*** Begin section ***

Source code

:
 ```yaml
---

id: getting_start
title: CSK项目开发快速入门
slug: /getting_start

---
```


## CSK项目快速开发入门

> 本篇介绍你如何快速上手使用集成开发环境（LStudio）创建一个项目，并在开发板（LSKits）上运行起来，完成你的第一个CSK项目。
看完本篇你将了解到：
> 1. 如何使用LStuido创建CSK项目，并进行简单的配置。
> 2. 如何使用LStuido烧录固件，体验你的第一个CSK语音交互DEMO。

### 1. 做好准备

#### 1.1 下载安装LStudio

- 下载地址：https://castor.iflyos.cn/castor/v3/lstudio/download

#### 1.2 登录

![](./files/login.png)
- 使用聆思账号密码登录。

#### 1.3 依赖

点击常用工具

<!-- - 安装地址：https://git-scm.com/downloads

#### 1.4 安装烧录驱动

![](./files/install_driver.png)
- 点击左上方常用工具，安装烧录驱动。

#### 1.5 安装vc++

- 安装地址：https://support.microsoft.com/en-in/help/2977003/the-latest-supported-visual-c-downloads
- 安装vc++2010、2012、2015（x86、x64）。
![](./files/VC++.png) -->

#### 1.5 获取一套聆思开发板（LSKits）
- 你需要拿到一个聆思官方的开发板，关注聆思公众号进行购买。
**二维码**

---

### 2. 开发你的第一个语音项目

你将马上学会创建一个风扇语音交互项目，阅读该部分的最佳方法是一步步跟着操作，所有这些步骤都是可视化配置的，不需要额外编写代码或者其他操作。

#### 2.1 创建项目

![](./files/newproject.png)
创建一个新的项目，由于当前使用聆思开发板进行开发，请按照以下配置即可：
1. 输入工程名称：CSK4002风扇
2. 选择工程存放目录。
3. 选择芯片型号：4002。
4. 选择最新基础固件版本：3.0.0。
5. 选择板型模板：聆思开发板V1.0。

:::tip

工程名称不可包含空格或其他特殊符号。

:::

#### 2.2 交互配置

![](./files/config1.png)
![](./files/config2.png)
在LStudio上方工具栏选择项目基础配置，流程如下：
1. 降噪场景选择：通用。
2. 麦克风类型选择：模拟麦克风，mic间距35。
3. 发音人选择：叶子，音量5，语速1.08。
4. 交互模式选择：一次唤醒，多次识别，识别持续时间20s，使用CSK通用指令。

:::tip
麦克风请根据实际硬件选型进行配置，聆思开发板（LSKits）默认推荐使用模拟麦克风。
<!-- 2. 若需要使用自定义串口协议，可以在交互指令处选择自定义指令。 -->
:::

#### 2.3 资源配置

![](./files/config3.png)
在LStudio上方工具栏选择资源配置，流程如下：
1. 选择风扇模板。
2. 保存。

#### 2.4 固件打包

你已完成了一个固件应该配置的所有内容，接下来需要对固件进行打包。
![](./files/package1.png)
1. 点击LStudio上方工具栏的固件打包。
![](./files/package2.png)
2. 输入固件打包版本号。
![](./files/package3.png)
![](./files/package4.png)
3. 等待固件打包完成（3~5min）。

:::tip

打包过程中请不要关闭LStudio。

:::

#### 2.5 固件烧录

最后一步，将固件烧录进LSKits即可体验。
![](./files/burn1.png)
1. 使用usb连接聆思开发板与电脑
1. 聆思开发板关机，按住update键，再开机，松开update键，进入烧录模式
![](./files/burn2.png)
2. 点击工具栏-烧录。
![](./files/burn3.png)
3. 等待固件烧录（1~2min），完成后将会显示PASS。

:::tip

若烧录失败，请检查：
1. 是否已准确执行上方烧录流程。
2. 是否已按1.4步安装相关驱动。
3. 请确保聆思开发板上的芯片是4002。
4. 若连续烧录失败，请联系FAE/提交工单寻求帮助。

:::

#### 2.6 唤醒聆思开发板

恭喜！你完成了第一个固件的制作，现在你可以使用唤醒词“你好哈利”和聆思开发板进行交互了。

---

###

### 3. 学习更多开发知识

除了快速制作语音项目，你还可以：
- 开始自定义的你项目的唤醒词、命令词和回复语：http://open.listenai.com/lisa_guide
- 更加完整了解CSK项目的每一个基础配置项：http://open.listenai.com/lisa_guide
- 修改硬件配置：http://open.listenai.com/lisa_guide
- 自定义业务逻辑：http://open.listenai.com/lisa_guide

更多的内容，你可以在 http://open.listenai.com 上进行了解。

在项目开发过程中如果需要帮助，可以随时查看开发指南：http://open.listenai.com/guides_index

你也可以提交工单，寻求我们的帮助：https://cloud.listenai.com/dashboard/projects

*** End section ***

• Prompt
Include the first line of the listing, the line with "1. 点击LStudio上方工具栏的固件打包。", and every line between them, each repeated exactly, and output only those.

• Task solution
Source code

:
 ```yaml
---

id: getting_start
title: CSK项目开发快速入门
slug: /getting_start

---
```


## CSK项目快速开发入门

> 本篇介绍你如何快速上手使用集成开发环境（LStudio）创建一个项目，并在开发板（LSKits）上运行起来，完成你的第一个CSK项目。
看完本篇你将了解到：
> 1. 如何使用LStuido创建CSK项目，并进行简单的配置。
> 2. 如何使用LStuido烧录固件，体验你的第一个CSK语音交互DEMO。

### 1. 做好准备

#### 1.1 下载安装LStudio

- 下载地址：https://castor.iflyos.cn/castor/v3/lstudio/download

#### 1.2 登录

![](./files/login.png)
- 使用聆思账号密码登录。

#### 1.3 依赖

点击常用工具

<!-- - 安装地址：https://git-scm.com/downloads

#### 1.4 安装烧录驱动

![](./files/install_driver.png)
- 点击左上方常用工具，安装烧录驱动。

#### 1.5 安装vc++

- 安装地址：https://support.microsoft.com/en-in/help/2977003/the-latest-supported-visual-c-downloads
- 安装vc++2010、2012、2015（x86、x64）。
![](./files/VC++.png) -->

#### 1.5 获取一套聆思开发板（LSKits）
- 你需要拿到一个聆思官方的开发板，关注聆思公众号进行购买。
**二维码**

---

### 2. 开发你的第一个语音项目

你将马上学会创建一个风扇语音交互项目，阅读该部分的最佳方法是一步步跟着操作，所有这些步骤都是可视化配置的，不需要额外编写代码或者其他操作。

#### 2.1 创建项目

![](./files/newproject.png)
创建一个新的项目，由于当前使用聆思开发板进行开发，请按照以下配置即可：
1. 输入工程名称：CSK4002风扇
2. 选择工程存放目录。
3. 选择芯片型号：4002。
4. 选择最新基础固件版本：3.0.0。
5. 选择板型模板：聆思开发板V1.0。

:::tip

工程名称不可包含空格或其他特殊符号。

:::

#### 2.2 交互配置

![](./files/config1.png)
![](./files/config2.png)
在LStudio上方工具栏选择项目基础配置，流程如下：
1. 降噪场景选择：通用。
2. 麦克风类型选择：模拟麦克风，mic间距35。
3. 发音人选择：叶子，音量5，语速1.08。
4. 交互模式选择：一次唤醒，多次识别，识别持续时间20s，使用CSK通用指令。

:::tip
麦克风请根据实际硬件选型进行配置，聆思开发板（LSKits）默认推荐使用模拟麦克风。
<!-- 2. 若需要使用自定义串口协议，可以在交互指令处选择自定义指令。 -->
:::

#### 2.3 资源配置

![](./files/config3.png)
在LStudio上方工具栏选择资源配置，流程如下：
1. 选择风扇模板。
2. 保存。

#### 2.4 固件打包

你已完成了一个固件应该配置的所有内容，接下来需要对固件进行打包。
![](./files/package1.png)
1. 点击LStudio上方工具栏的固件打包。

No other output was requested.